━━━━━ Study material

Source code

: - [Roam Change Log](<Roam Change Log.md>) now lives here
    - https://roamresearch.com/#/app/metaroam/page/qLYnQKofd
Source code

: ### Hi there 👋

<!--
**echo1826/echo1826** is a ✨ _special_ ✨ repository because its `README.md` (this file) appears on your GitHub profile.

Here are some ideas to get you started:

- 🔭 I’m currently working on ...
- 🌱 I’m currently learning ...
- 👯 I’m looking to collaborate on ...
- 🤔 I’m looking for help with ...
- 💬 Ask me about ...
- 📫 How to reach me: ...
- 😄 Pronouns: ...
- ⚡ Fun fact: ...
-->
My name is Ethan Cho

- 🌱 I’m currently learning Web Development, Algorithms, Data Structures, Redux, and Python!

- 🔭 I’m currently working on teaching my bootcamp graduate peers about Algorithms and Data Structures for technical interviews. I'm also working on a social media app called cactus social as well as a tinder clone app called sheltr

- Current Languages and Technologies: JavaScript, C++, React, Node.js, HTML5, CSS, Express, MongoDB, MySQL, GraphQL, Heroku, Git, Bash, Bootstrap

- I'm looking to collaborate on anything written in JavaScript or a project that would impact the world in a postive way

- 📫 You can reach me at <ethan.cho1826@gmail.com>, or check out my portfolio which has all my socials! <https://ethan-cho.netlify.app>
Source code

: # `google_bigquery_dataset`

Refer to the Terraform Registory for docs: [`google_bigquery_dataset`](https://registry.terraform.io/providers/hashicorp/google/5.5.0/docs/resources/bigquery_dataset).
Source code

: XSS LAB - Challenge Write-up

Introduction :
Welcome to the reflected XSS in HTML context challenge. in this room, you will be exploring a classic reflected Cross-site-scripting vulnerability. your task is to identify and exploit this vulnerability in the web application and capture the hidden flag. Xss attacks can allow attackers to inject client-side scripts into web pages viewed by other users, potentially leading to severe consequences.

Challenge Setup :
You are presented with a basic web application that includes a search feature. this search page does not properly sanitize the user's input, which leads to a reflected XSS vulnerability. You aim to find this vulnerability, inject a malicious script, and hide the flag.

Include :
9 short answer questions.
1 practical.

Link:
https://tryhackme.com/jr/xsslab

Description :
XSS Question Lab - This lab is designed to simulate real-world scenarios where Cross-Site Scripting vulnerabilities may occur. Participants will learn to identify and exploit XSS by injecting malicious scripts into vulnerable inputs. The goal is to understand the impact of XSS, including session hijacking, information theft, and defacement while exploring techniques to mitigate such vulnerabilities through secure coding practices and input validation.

━━━━━━━━━━

= Exercise =
Your response should hold the lines from the first line of the entries above through the line with "- 👯 I’m looking to collaborate on ...", each retyped exactly, and nothing else.

= The answer =
Source code

: - [Roam Change Log](<Roam Change Log.md>) now lives here
    - https://roamresearch.com/#/app/metaroam/page/qLYnQKofd
Source code

: ### Hi there 👋

<!--
**echo1826/echo1826** is a ✨ _special_ ✨ repository because its `README.md` (this file) appears on your GitHub profile.

Here are some ideas to get you started:

- 🔭 I’m currently working on ...
- 🌱 I’m currently learning ...
- 👯 I’m looking to collaborate on ...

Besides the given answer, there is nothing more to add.